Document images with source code
──────────────────────────────

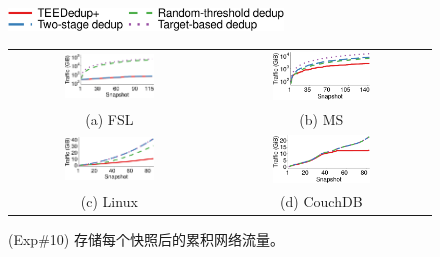 \begin{figure}[!htb]
    \centering
    \includegraphics[width=0.65\textwidth]{pic/featurespy/plot/bandwidth/upload_traffic_legend.pdf}     \vspace{3pt} \\
    \begin{tabular}{@{\ }c@{\ }c}
        \includegraphics[width=0.47\textwidth]{pic/featurespy/plot/bandwidth/upload_traffic_fsl.pdf}   &
        \includegraphics[width=0.47\textwidth]{pic/featurespy/plot/bandwidth/upload_traffic_ms.pdf}                           \\
        {\small (a) FSL}                                                                               & {\small (b) MS}      \\
        \includegraphics[width=0.47\textwidth]{pic/featurespy/plot/bandwidth/upload_traffic_linux.pdf} &
        \includegraphics[width=0.47\textwidth]{pic/featurespy/plot/bandwidth/upload_traffic_couch.pdf}                        \\
        {\small (c) Linux}                                                                             & {\small (d) CouchDB}
    \end{tabular}
    \caption{(Exp\#10) 存储每个快照后的累积网络流量。}
    \label{fig:featurespy-expNetworkTraffic}
\end{figure}

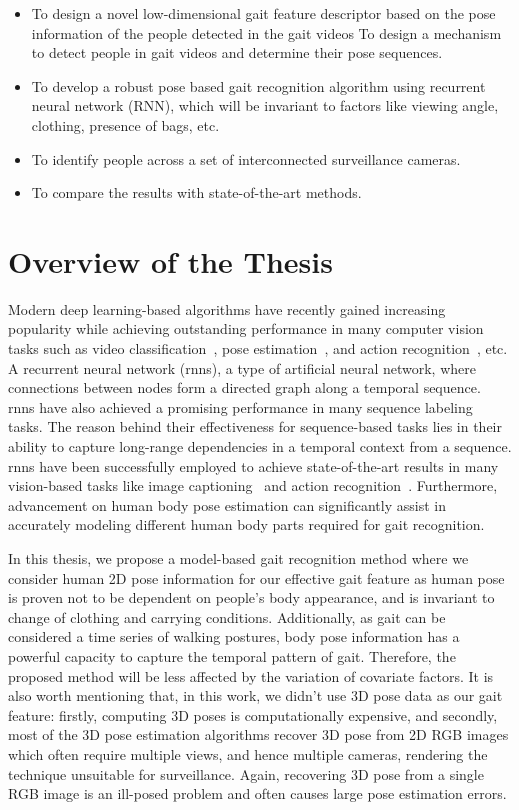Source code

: \begin{itemize}
\item To design a novel low-dimensional gait feature descriptor based on the pose information of the people detected in the gait videos To design a mechanism to detect people in gait videos and determine their pose sequences. 

\item To develop a robust pose based gait recognition algorithm using recurrent neural network (RNN), which will be invariant to factors like viewing angle, clothing, presence of bags, etc.

\item To identify people across a set of interconnected surveillance cameras.

\item To compare the results with state-of-the-art methods.
\end{itemize}



\section{Overview of the Thesis}
Modern deep learning-based algorithms have recently gained increasing popularity while achieving outstanding performance in many computer vision tasks such as video classification~\cite{karpathy_14}, pose estimation~\cite{Cao_19}, and action recognition~\cite{Song_17, Du_15}, etc. A recurrent neural network (\gls{rnn}s), a type of artificial neural network, where connections between nodes form a directed graph along a temporal sequence. \gls{rnn}s have also achieved a promising performance in many sequence labeling tasks. The reason behind their effectiveness for sequence-based tasks lies in their ability to capture long-range dependencies in a temporal context from a sequence. \gls{rnn}s have been successfully employed to achieve state-of-the-art results in many vision-based tasks like image captioning~\cite{Mao_15} and action recognition~\cite{Song_17, Du_15}. Furthermore, advancement on human body pose estimation can significantly assist in accurately modeling different human body parts required for gait recognition. 

In this thesis, we propose a model-based gait recognition method where we consider human 2D pose information for our effective gait feature as human pose is proven not to be dependent on people's body appearance, and is invariant to change of clothing and carrying conditions. Additionally, as gait can be considered a time series of walking postures, body pose information has a powerful capacity to capture the temporal pattern of gait. Therefore, the proposed method will be less affected by the variation of covariate factors. It is also worth mentioning that, in this work, we didn't use 3D pose data as our gait feature: firstly, computing 3D poses is computationally expensive, and secondly, most of the 3D pose estimation algorithms recover 3D pose from 2D RGB images which often require multiple views, and hence multiple cameras, rendering the technique unsuitable for surveillance. Again, recovering 3D pose from a single RGB image is an ill-posed problem and often causes large pose estimation errors.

──────────────────────────────

● **WHAT YOU SHOULD DO**
Report, for the data above, every line in which the string "small" appears.

● **ANSWER SECTION**
        {\small (a) FSL}                                                                               & {\small (b) MS}      \\
        {\small (c) Linux}                                                                             & {\small (d) CouchDB}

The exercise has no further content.